==== Records to process ====
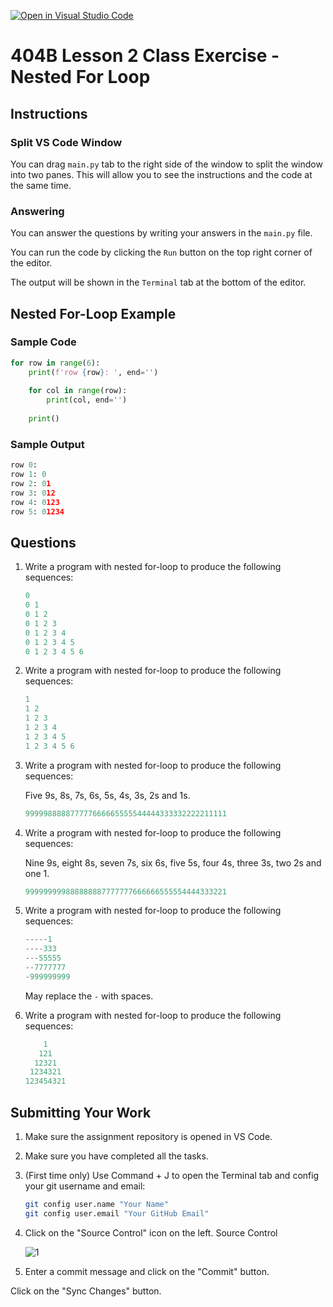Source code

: [![Open in Visual Studio Code](https://classroom.github.com/assets/open-in-vscode-2e0aaae1b6195c2367325f4f02e2d04e9abb55f0b24a779b69b11b9e10269abc.svg)](https://classroom.github.com/online_ide?assignment_repo_id=17761068&assignment_repo_type=AssignmentRepo)
# 404B Lesson 2 Class Exercise - Nested For Loop

## Instructions

### Split VS Code Window

You can drag `main.py` tab to the right side of the window to split the window into two panes. This will allow you to see the instructions and the code at the same time.

### Answering

You can answer the questions by writing your answers in the `main.py` file.

You can run the code by clicking the `Run` button on the top right corner of the editor.

The output will be shown in the `Terminal` tab at the bottom of the editor.

## Nested For-Loop Example

### Sample Code

```python
for row in range(6):
    print(f'row {row}: ', end='')
    
    for col in range(row):
        print(col, end='')
  
    print()
```

### Sample Output

```py
row 0: 
row 1: 0
row 2: 01
row 3: 012
row 4: 0123
row 5: 01234
```

## Questions

1. Write a program with nested for-loop to produce the following sequences:

    ```py
    0
    0 1
    0 1 2
    0 1 2 3
    0 1 2 3 4
    0 1 2 3 4 5
    0 1 2 3 4 5 6
    ```

2. Write a program with nested for-loop to produce the following sequences:

    ```py
    1
    1 2
    1 2 3
    1 2 3 4
    1 2 3 4 5
    1 2 3 4 5 6
    ```

3. Write a program with nested for-loop to produce the following sequences:

   Five 9s, 8s, 7s, 6s, 5s, 4s, 3s, 2s and 1s.

    ```py
    999998888877777666665555544444333332222211111
    ```

4. Write a program with nested for-loop to produce the following sequences:

   Nine 9s, eight 8s, seven 7s, six 6s, five 5s, four 4s, three 3s, two 2s and one 1.

    ```py
    999999999888888887777777666666555554444333221
    ```

5. Write a program with nested for-loop to produce the following sequences:

    ```py
    -----1
    ----333
    ---55555
    --7777777
    -999999999
    ```

   May replace the `-` with spaces.

6. Write a program with nested for-loop to produce the following sequences:

    ```py
        1
       121
      12321
     1234321
    123454321
    ```

## Submitting Your Work

1. Make sure the assignment repository is opened in VS Code.

2. Make sure you have completed all the tasks.

3. (First time only)
Use Command + J to open the Terminal tab and config your git username and email:
    ```bash
    git config user.name "Your Name"
    git config user.email "Your GitHub Email"
    ```

4. Click on the "Source Control" icon on the left. Source Control

    ![1](https://github.com/BlueinnoClassroom/404B-L2.1-Template/assets/155412668/2c31026e-c14d-484f-bb9e-dc87189a0216)

5. Enter a commit message and click on the "Commit" button.

Click on the "Sync Changes" button.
====
What to do: Your copy must hold every record above in its exact wording and must hold no pictures.

Exercise response:
Source code

: [![Open in Visual Studio Code](https://classroom.github.com/assets/open-in-vscode-2e0aaae1b6195c2367325f4f02e2d04e9abb55f0b24a779b69b11b9e10269abc.svg)](https://classroom.github.com/online_ide?assignment_repo_id=17761068&assignment_repo_type=AssignmentRepo)
# 404B Lesson 2 Class Exercise - Nested For Loop

## Instructions

### Split VS Code Window

You can drag `main.py` tab to the right side of the window to split the window into two panes. This will allow you to see the instructions and the code at the same time.

### Answering

You can answer the questions by writing your answers in the `main.py` file.

You can run the code by clicking the `Run` button on the top right corner of the editor.

The output will be shown in the `Terminal` tab at the bottom of the editor.

## Nested For-Loop Example

### Sample Code

```python
for row in range(6):
    print(f'row {row}: ', end='')
    
    for col in range(row):
        print(col, end='')
  
    print()
```

### Sample Output

```py
row 0: 
row 1: 0
row 2: 01
row 3: 012
row 4: 0123
row 5: 01234
```

## Questions

1. Write a program with nested for-loop to produce the following sequences:

    ```py
    0
    0 1
    0 1 2
    0 1 2 3
    0 1 2 3 4
    0 1 2 3 4 5
    0 1 2 3 4 5 6
    ```

2. Write a program with nested for-loop to produce the following sequences:

    ```py
    1
    1 2
    1 2 3
    1 2 3 4
    1 2 3 4 5
    1 2 3 4 5 6
    ```

3. Write a program with nested for-loop to produce the following sequences:

   Five 9s, 8s, 7s, 6s, 5s, 4s, 3s, 2s and 1s.

    ```py
    999998888877777666665555544444333332222211111
    ```

4. Write a program with nested for-loop to produce the following sequences:

   Nine 9s, eight 8s, seven 7s, six 6s, five 5s, four 4s, three 3s, two 2s and one 1.

    ```py
    999999999888888887777777666666555554444333221
    ```

5. Write a program with nested for-loop to produce the following sequences:

    ```py
    -----1
    ----333
    ---55555
    --7777777
    -999999999
    ```

   May replace the `-` with spaces.

6. Write a program with nested for-loop to produce the following sequences:

    ```py
        1
       121
      12321
     1234321
    123454321
    ```

## Submitting Your Work

1. Make sure the assignment repository is opened in VS Code.

2. Make sure you have completed all the tasks.

3. (First time only)
Use Command + J to open the Terminal tab and config your git username and email:
    ```bash
    git config user.name "Your Name"
    git config user.email "Your GitHub Email"
    ```

4. Click on the "Source Control" icon on the left. Source Control

    ![1](https://github.com/BlueinnoClassroom/404B-L2.1-Template/assets/155412668/2c31026e-c14d-484f-bb9e-dc87189a0216)

5. Enter a commit message and click on the "Commit" button.

Click on the "Sync Changes" button.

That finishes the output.